*** DATA FOR ANALYSIS ***

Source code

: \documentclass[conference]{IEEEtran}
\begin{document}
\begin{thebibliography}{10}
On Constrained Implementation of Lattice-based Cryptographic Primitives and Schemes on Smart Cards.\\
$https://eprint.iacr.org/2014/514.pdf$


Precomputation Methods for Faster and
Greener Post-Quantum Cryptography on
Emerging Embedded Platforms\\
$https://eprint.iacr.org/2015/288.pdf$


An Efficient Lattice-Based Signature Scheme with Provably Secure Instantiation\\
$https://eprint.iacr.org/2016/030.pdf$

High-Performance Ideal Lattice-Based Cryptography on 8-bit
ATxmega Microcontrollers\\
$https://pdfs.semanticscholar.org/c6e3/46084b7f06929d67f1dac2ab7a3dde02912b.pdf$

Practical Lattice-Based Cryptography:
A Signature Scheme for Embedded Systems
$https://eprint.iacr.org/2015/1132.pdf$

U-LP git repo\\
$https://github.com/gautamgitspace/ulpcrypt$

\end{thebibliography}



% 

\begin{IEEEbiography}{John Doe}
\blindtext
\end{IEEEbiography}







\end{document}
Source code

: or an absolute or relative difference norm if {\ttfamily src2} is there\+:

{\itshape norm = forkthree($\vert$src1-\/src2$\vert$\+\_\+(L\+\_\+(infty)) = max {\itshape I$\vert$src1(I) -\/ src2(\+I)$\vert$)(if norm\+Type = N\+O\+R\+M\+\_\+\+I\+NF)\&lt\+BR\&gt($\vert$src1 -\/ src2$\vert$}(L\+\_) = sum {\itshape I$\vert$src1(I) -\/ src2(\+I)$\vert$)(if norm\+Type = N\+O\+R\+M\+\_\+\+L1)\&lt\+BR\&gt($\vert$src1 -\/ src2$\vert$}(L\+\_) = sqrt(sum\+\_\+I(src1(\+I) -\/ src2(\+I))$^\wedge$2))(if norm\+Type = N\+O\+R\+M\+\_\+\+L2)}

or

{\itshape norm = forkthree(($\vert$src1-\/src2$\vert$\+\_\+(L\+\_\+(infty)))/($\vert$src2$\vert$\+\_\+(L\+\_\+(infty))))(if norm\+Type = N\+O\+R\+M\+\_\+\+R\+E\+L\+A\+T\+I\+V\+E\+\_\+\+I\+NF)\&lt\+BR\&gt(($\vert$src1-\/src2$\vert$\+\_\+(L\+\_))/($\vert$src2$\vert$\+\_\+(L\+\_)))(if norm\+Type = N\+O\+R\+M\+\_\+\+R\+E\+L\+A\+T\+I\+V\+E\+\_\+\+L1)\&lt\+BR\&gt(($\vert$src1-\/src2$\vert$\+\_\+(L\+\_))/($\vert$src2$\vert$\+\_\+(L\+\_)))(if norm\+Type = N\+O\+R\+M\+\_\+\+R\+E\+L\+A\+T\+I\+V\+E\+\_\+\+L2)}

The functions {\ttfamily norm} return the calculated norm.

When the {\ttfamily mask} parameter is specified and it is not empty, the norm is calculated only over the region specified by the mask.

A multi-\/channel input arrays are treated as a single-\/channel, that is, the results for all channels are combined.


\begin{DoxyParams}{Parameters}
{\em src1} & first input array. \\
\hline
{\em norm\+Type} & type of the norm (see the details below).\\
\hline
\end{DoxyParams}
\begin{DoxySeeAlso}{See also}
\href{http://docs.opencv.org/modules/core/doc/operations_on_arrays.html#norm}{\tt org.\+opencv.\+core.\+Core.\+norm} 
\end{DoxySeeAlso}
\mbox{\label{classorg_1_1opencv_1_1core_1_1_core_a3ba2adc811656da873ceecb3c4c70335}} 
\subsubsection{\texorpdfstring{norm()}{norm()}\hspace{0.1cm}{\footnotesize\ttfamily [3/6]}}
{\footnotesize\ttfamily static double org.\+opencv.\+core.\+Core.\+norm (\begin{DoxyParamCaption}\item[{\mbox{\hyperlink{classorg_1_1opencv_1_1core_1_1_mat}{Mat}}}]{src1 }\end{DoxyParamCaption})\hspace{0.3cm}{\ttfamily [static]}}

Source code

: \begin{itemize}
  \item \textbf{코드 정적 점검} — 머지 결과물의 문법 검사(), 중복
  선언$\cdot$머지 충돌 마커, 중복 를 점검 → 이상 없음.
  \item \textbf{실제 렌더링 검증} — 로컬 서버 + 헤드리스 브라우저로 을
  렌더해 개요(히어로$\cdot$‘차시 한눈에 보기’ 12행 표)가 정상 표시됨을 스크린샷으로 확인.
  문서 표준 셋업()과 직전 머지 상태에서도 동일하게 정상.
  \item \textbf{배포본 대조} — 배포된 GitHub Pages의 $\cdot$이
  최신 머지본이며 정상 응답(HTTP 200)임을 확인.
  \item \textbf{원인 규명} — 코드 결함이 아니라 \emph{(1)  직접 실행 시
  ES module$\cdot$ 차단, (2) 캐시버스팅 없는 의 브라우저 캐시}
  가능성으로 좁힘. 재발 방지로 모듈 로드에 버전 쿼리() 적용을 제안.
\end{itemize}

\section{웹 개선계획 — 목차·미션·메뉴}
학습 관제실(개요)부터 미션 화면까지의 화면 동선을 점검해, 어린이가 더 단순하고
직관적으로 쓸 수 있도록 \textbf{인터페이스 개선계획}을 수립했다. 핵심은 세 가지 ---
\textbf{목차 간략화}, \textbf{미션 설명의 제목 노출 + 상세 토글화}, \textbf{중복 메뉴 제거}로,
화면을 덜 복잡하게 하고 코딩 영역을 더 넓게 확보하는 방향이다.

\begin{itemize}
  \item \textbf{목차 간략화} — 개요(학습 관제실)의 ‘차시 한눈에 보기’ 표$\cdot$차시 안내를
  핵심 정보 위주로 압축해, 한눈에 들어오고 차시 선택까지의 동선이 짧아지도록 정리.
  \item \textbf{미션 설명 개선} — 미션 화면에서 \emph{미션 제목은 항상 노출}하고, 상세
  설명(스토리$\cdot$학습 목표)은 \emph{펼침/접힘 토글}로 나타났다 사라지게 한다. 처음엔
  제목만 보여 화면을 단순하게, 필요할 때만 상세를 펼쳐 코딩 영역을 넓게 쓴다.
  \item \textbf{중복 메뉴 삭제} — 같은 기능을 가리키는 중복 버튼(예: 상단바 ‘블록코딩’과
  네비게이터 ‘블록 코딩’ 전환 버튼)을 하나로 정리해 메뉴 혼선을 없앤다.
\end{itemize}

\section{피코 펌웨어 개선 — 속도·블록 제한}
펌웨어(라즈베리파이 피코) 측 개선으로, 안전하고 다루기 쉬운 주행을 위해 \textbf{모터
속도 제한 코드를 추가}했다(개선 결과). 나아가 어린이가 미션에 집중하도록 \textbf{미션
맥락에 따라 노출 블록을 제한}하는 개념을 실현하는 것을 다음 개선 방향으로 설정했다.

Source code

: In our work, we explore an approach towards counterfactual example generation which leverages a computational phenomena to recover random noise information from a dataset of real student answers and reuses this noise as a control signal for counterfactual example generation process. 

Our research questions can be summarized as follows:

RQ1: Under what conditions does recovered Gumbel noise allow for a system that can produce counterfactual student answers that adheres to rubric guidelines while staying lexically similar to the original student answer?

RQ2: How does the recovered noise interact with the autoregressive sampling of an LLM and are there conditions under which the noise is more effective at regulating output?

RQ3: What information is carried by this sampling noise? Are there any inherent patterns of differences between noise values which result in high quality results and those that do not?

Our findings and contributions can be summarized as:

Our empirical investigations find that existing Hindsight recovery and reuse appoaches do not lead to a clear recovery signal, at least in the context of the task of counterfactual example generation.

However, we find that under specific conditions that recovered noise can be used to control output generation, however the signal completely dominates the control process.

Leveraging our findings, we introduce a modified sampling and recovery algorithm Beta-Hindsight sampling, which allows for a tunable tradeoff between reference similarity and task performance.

*** End of DATA FOR ANALYSIS ***

▶ [WHAT THE TASK ASKS]: All the records above need to be set down again exactly as they were given.

▶ [EXERCISE OUTPUT]:
Source code

: \documentclass[conference]{IEEEtran}
\begin{document}
\begin{thebibliography}{10}
On Constrained Implementation of Lattice-based Cryptographic Primitives and Schemes on Smart Cards.\\
$https://eprint.iacr.org/2014/514.pdf$


Precomputation Methods for Faster and
Greener Post-Quantum Cryptography on
Emerging Embedded Platforms\\
$https://eprint.iacr.org/2015/288.pdf$


An Efficient Lattice-Based Signature Scheme with Provably Secure Instantiation\\
$https://eprint.iacr.org/2016/030.pdf$

High-Performance Ideal Lattice-Based Cryptography on 8-bit
ATxmega Microcontrollers\\
$https://pdfs.semanticscholar.org/c6e3/46084b7f06929d67f1dac2ab7a3dde02912b.pdf$

Practical Lattice-Based Cryptography:
A Signature Scheme for Embedded Systems
$https://eprint.iacr.org/2015/1132.pdf$

U-LP git repo\\
$https://github.com/gautamgitspace/ulpcrypt$

\end{thebibliography}



% 

\begin{IEEEbiography}{John Doe}
\blindtext
\end{IEEEbiography}







\end{document}
Source code

: or an absolute or relative difference norm if {\ttfamily src2} is there\+:

{\itshape norm = forkthree($\vert$src1-\/src2$\vert$\+\_\+(L\+\_\+(infty)) = max {\itshape I$\vert$src1(I) -\/ src2(\+I)$\vert$)(if norm\+Type = N\+O\+R\+M\+\_\+\+I\+NF)\&lt\+BR\&gt($\vert$src1 -\/ src2$\vert$}(L\+\_) = sum {\itshape I$\vert$src1(I) -\/ src2(\+I)$\vert$)(if norm\+Type = N\+O\+R\+M\+\_\+\+L1)\&lt\+BR\&gt($\vert$src1 -\/ src2$\vert$}(L\+\_) = sqrt(sum\+\_\+I(src1(\+I) -\/ src2(\+I))$^\wedge$2))(if norm\+Type = N\+O\+R\+M\+\_\+\+L2)}

or

{\itshape norm = forkthree(($\vert$src1-\/src2$\vert$\+\_\+(L\+\_\+(infty)))/($\vert$src2$\vert$\+\_\+(L\+\_\+(infty))))(if norm\+Type = N\+O\+R\+M\+\_\+\+R\+E\+L\+A\+T\+I\+V\+E\+\_\+\+I\+NF)\&lt\+BR\&gt(($\vert$src1-\/src2$\vert$\+\_\+(L\+\_))/($\vert$src2$\vert$\+\_\+(L\+\_)))(if norm\+Type = N\+O\+R\+M\+\_\+\+R\+E\+L\+A\+T\+I\+V\+E\+\_\+\+L1)\&lt\+BR\&gt(($\vert$src1-\/src2$\vert$\+\_\+(L\+\_))/($\vert$src2$\vert$\+\_\+(L\+\_)))(if norm\+Type = N\+O\+R\+M\+\_\+\+R\+E\+L\+A\+T\+I\+V\+E\+\_\+\+L2)}

The functions {\ttfamily norm} return the calculated norm.

When the {\ttfamily mask} parameter is specified and it is not empty, the norm is calculated only over the region specified by the mask.

A multi-\/channel input arrays are treated as a single-\/channel, that is, the results for all channels are combined.


\begin{DoxyParams}{Parameters}
{\em src1} & first input array. \\
\hline
{\em norm\+Type} & type of the norm (see the details below).\\
\hline
\end{DoxyParams}
\begin{DoxySeeAlso}{See also}
\href{http://docs.opencv.org/modules/core/doc/operations_on_arrays.html#norm}{\tt org.\+opencv.\+core.\+Core.\+norm} 
\end{DoxySeeAlso}
\mbox{\label{classorg_1_1opencv_1_1core_1_1_core_a3ba2adc811656da873ceecb3c4c70335}} 
\subsubsection{\texorpdfstring{norm()}{norm()}\hspace{0.1cm}{\footnotesize\ttfamily [3/6]}}
{\footnotesize\ttfamily static double org.\+opencv.\+core.\+Core.\+norm (\begin{DoxyParamCaption}\item[{\mbox{\hyperlink{classorg_1_1opencv_1_1core_1_1_mat}{Mat}}}]{src1 }\end{DoxyParamCaption})\hspace{0.3cm}{\ttfamily [static]}}

Source code

: \begin{itemize}
  \item \textbf{코드 정적 점검} — 머지 결과물의 문법 검사(), 중복
  선언$\cdot$머지 충돌 마커, 중복 를 점검 → 이상 없음.
  \item \textbf{실제 렌더링 검증} — 로컬 서버 + 헤드리스 브라우저로 을
  렌더해 개요(히어로$\cdot$‘차시 한눈에 보기’ 12행 표)가 정상 표시됨을 스크린샷으로 확인.
  문서 표준 셋업()과 직전 머지 상태에서도 동일하게 정상.
  \item \textbf{배포본 대조} — 배포된 GitHub Pages의 $\cdot$이
  최신 머지본이며 정상 응답(HTTP 200)임을 확인.
  \item \textbf{원인 규명} — 코드 결함이 아니라 \emph{(1)  직접 실행 시
  ES module$\cdot$ 차단, (2) 캐시버스팅 없는 의 브라우저 캐시}
  가능성으로 좁힘. 재발 방지로 모듈 로드에 버전 쿼리() 적용을 제안.
\end{itemize}

\section{웹 개선계획 — 목차·미션·메뉴}
학습 관제실(개요)부터 미션 화면까지의 화면 동선을 점검해, 어린이가 더 단순하고
직관적으로 쓸 수 있도록 \textbf{인터페이스 개선계획}을 수립했다. 핵심은 세 가지 ---
\textbf{목차 간략화}, \textbf{미션 설명의 제목 노출 + 상세 토글화}, \textbf{중복 메뉴 제거}로,
화면을 덜 복잡하게 하고 코딩 영역을 더 넓게 확보하는 방향이다.

\begin{itemize}
  \item \textbf{목차 간략화} — 개요(학습 관제실)의 ‘차시 한눈에 보기’ 표$\cdot$차시 안내를
  핵심 정보 위주로 압축해, 한눈에 들어오고 차시 선택까지의 동선이 짧아지도록 정리.
  \item \textbf{미션 설명 개선} — 미션 화면에서 \emph{미션 제목은 항상 노출}하고, 상세
  설명(스토리$\cdot$학습 목표)은 \emph{펼침/접힘 토글}로 나타났다 사라지게 한다. 처음엔
  제목만 보여 화면을 단순하게, 필요할 때만 상세를 펼쳐 코딩 영역을 넓게 쓴다.
  \item \textbf{중복 메뉴 삭제} — 같은 기능을 가리키는 중복 버튼(예: 상단바 ‘블록코딩’과
  네비게이터 ‘블록 코딩’ 전환 버튼)을 하나로 정리해 메뉴 혼선을 없앤다.
\end{itemize}

\section{피코 펌웨어 개선 — 속도·블록 제한}
펌웨어(라즈베리파이 피코) 측 개선으로, 안전하고 다루기 쉬운 주행을 위해 \textbf{모터
속도 제한 코드를 추가}했다(개선 결과). 나아가 어린이가 미션에 집중하도록 \textbf{미션
맥락에 따라 노출 블록을 제한}하는 개념을 실현하는 것을 다음 개선 방향으로 설정했다.

Source code

: In our work, we explore an approach towards counterfactual example generation which leverages a computational phenomena to recover random noise information from a dataset of real student answers and reuses this noise as a control signal for counterfactual example generation process. 

Our research questions can be summarized as follows:

RQ1: Under what conditions does recovered Gumbel noise allow for a system that can produce counterfactual student answers that adheres to rubric guidelines while staying lexically similar to the original student answer?

RQ2: How does the recovered noise interact with the autoregressive sampling of an LLM and are there conditions under which the noise is more effective at regulating output?

RQ3: What information is carried by this sampling noise? Are there any inherent patterns of differences between noise values which result in high quality results and those that do not?

Our findings and contributions can be summarized as:

Our empirical investigations find that existing Hindsight recovery and reuse appoaches do not lead to a clear recovery signal, at least in the context of the task of counterfactual example generation.

However, we find that under specific conditions that recovered noise can be used to control output generation, however the signal completely dominates the control process.

Leveraging our findings, we introduce a modified sampling and recovery algorithm Beta-Hindsight sampling, which allows for a tunable tradeoff between reference similarity and task performance.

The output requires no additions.